PROMPT →
Reproduce exactly the first line of the material below and every line after it, ending with the line that contains "Navigate to S3". No pictures should be copied.

SUPPLIED MATERIAL →
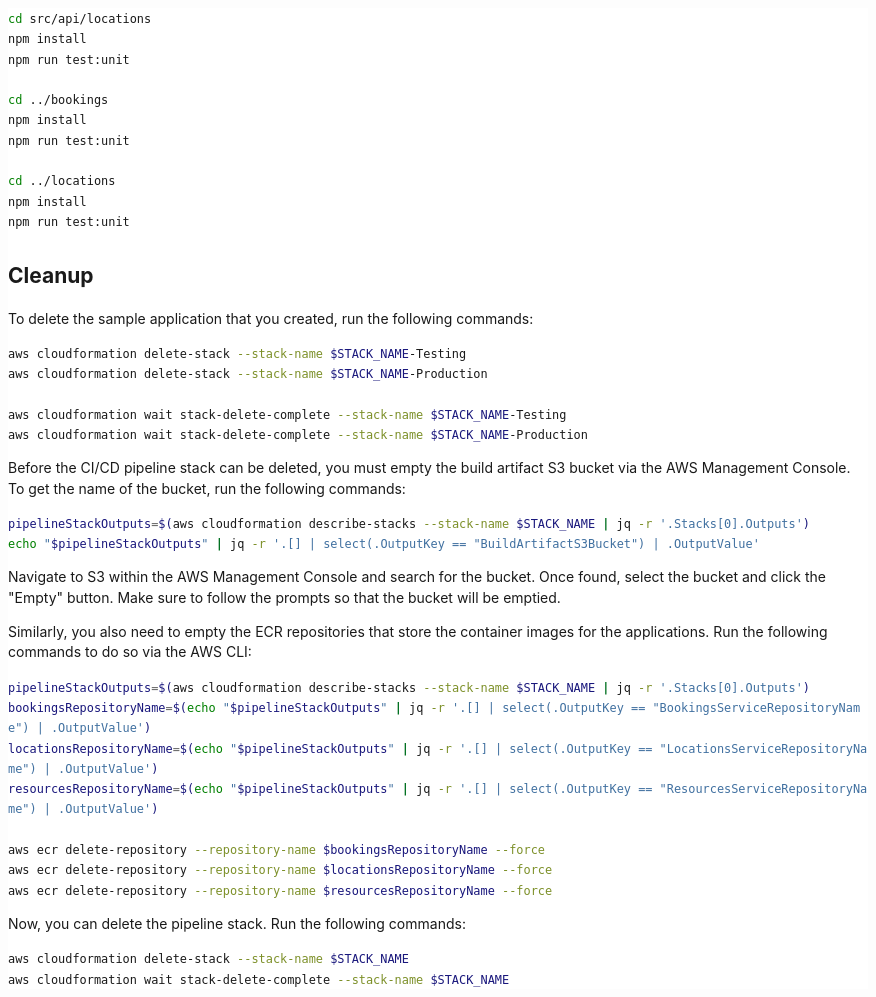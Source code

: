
 ```bash
cd src/api/locations
npm install
npm run test:unit

cd ../bookings
npm install
npm run test:unit

cd ../locations
npm install
npm run test:unit
```

## Cleanup

To delete the sample application that you created, run the following commands:

```bash
aws cloudformation delete-stack --stack-name $STACK_NAME-Testing
aws cloudformation delete-stack --stack-name $STACK_NAME-Production

aws cloudformation wait stack-delete-complete --stack-name $STACK_NAME-Testing
aws cloudformation wait stack-delete-complete --stack-name $STACK_NAME-Production
```

Before the CI/CD pipeline stack can be deleted, you must empty the build artifact S3 bucket via the AWS Management Console. To get the name of the bucket, run the following commands:

```bash
pipelineStackOutputs=$(aws cloudformation describe-stacks --stack-name $STACK_NAME | jq -r '.Stacks[0].Outputs')
echo "$pipelineStackOutputs" | jq -r '.[] | select(.OutputKey == "BuildArtifactS3Bucket") | .OutputValue'
```

Navigate to S3 within the AWS Management Console and search for the bucket. Once found, select the bucket and click the "Empty" button. Make sure to follow the prompts so that the bucket will be emptied.

Similarly, you also need to empty the ECR repositories that store the container images for the applications. Run the following commands to do so via the AWS CLI:

```bash
pipelineStackOutputs=$(aws cloudformation describe-stacks --stack-name $STACK_NAME | jq -r '.Stacks[0].Outputs')
bookingsRepositoryName=$(echo "$pipelineStackOutputs" | jq -r '.[] | select(.OutputKey == "BookingsServiceRepositoryName") | .OutputValue')
locationsRepositoryName=$(echo "$pipelineStackOutputs" | jq -r '.[] | select(.OutputKey == "LocationsServiceRepositoryName") | .OutputValue')
resourcesRepositoryName=$(echo "$pipelineStackOutputs" | jq -r '.[] | select(.OutputKey == "ResourcesServiceRepositoryName") | .OutputValue')

aws ecr delete-repository --repository-name $bookingsRepositoryName --force
aws ecr delete-repository --repository-name $locationsRepositoryName --force
aws ecr delete-repository --repository-name $resourcesRepositoryName --force
```

Now, you can delete the pipeline stack. Run the following commands:

```bash
aws cloudformation delete-stack --stack-name $STACK_NAME
aws cloudformation wait stack-delete-complete --stack-name $STACK_NAME
```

REPLY →
Source code

:
 ```bash
cd src/api/locations
npm install
npm run test:unit

cd ../bookings
npm install
npm run test:unit

cd ../locations
npm install
npm run test:unit
```

## Cleanup

To delete the sample application that you created, run the following commands:

```bash
aws cloudformation delete-stack --stack-name $STACK_NAME-Testing
aws cloudformation delete-stack --stack-name $STACK_NAME-Production

aws cloudformation wait stack-delete-complete --stack-name $STACK_NAME-Testing
aws cloudformation wait stack-delete-complete --stack-name $STACK_NAME-Production
```

Before the CI/CD pipeline stack can be deleted, you must empty the build artifact S3 bucket via the AWS Management Console. To get the name of the bucket, run the following commands:

```bash
pipelineStackOutputs=$(aws cloudformation describe-stacks --stack-name $STACK_NAME | jq -r '.Stacks[0].Outputs')
echo "$pipelineStackOutputs" | jq -r '.[] | select(.OutputKey == "BuildArtifactS3Bucket") | .OutputValue'
```

Navigate to S3 within the AWS Management Console and search for the bucket. Once found, select the bucket and click the "Empty" button. Make sure to follow the prompts so that the bucket will be emptied.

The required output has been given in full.